Between August 2012 and March 2013, Thailand,
Indonesia and Malaysia adhered to a pact to cut natural rubber shipments by
300,000 tonnes. Now, Indonesian Rubber Association chairman had sent a letter
to Gapkindo members urging them to reduce natural rubber production in 2014, in
an effort to shore up prices.
The question raised is that what are the
chances of one national organisation getting all those producers to cut
production? But this time it is an advance beginning and could be a different
story as month’s progresses.
Due to massive purchases from China and
optimism that the global economy is rebounding, has pushed up the rubber
prices. On Tuesday, Bridgestone bought SIR20 at US$2.32 to $2.33 a kg, without
freight for February delivery. Bridgestone may be chasing more Indonesian grade.

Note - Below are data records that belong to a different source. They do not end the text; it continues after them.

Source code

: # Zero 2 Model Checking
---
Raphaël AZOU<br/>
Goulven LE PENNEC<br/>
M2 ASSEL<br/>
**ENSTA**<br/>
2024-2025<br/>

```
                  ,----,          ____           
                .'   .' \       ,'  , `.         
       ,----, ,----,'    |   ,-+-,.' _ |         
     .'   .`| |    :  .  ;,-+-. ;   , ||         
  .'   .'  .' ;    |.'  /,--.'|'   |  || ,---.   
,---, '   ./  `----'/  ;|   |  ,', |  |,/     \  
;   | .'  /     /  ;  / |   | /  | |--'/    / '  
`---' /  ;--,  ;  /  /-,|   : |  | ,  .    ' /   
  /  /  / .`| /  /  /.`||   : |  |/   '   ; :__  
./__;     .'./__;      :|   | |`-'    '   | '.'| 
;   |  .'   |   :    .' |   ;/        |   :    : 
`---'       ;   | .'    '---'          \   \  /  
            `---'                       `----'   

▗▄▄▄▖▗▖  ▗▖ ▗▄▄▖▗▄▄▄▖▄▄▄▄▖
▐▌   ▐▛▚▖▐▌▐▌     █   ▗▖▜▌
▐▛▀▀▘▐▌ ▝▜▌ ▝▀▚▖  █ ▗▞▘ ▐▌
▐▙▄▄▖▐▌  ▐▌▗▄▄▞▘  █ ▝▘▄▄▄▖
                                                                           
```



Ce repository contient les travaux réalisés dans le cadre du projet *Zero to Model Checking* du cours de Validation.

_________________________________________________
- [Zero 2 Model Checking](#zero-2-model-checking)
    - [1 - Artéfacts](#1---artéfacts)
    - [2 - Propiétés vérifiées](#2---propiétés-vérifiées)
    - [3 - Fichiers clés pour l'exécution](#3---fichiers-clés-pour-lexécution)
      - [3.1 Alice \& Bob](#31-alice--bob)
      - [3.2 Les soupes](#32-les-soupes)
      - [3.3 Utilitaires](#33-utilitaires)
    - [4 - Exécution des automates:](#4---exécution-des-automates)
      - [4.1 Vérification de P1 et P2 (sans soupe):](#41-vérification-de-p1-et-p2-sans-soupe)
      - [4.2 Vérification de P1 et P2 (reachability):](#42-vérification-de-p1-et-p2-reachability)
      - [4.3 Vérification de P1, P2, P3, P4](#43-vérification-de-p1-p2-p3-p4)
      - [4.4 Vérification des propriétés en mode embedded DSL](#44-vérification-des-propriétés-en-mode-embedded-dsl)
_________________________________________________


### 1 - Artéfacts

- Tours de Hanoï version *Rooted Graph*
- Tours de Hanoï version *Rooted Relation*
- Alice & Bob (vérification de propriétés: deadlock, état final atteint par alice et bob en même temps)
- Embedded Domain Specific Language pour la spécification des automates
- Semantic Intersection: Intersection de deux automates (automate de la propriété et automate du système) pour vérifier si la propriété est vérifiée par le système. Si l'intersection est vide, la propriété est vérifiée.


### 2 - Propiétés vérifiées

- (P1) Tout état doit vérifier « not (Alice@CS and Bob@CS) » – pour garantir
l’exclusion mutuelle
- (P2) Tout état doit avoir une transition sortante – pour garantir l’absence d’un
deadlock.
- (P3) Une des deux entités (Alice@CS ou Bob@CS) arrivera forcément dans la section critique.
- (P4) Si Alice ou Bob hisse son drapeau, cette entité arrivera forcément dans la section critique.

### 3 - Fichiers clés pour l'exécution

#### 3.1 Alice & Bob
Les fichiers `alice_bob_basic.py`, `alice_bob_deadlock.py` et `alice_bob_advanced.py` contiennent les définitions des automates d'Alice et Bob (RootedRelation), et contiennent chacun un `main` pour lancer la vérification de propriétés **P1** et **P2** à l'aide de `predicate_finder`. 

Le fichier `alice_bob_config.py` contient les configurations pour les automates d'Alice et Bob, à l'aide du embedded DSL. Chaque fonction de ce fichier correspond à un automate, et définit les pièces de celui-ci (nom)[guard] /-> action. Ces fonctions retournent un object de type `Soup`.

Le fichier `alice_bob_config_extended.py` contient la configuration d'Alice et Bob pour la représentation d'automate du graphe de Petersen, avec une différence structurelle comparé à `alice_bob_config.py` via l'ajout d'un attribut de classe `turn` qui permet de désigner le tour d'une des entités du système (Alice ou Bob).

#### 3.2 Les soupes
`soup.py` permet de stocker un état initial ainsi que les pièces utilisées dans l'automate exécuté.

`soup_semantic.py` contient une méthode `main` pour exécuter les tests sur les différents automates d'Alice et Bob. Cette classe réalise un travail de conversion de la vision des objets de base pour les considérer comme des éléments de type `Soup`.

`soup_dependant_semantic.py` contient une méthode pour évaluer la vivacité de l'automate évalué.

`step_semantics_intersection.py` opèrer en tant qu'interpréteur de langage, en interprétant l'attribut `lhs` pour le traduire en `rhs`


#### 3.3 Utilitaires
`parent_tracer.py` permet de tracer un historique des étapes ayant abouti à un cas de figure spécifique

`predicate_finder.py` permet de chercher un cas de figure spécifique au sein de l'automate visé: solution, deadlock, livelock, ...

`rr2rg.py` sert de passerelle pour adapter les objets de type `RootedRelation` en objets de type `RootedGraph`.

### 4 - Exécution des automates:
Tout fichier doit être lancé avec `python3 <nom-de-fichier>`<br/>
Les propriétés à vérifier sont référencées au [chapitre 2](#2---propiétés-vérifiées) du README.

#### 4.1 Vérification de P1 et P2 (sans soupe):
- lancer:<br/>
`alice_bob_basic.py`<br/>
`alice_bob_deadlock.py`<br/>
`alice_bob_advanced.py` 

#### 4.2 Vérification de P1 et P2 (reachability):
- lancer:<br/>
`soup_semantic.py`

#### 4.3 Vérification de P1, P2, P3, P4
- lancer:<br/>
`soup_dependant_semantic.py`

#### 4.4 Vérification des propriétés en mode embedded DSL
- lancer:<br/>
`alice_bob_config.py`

The market is showing signs of a partial recovery and it is expected that
prices to firm up. Today, Tokyo Commodity Exchange rubber futures contract for
May delivery hit a high of ¥285.5 a kg and later it closed at ¥284.1 a kg.
Growers are expected not to sell the produce
as they usually hold their stocks during December and January if the prices
rule low. According to the Rubber Board of India, country's natural rubber production
in 2013-14 will be 870,000 tonnes. On the other hand, according to growers
production is likely to be around 800,000 tonnes.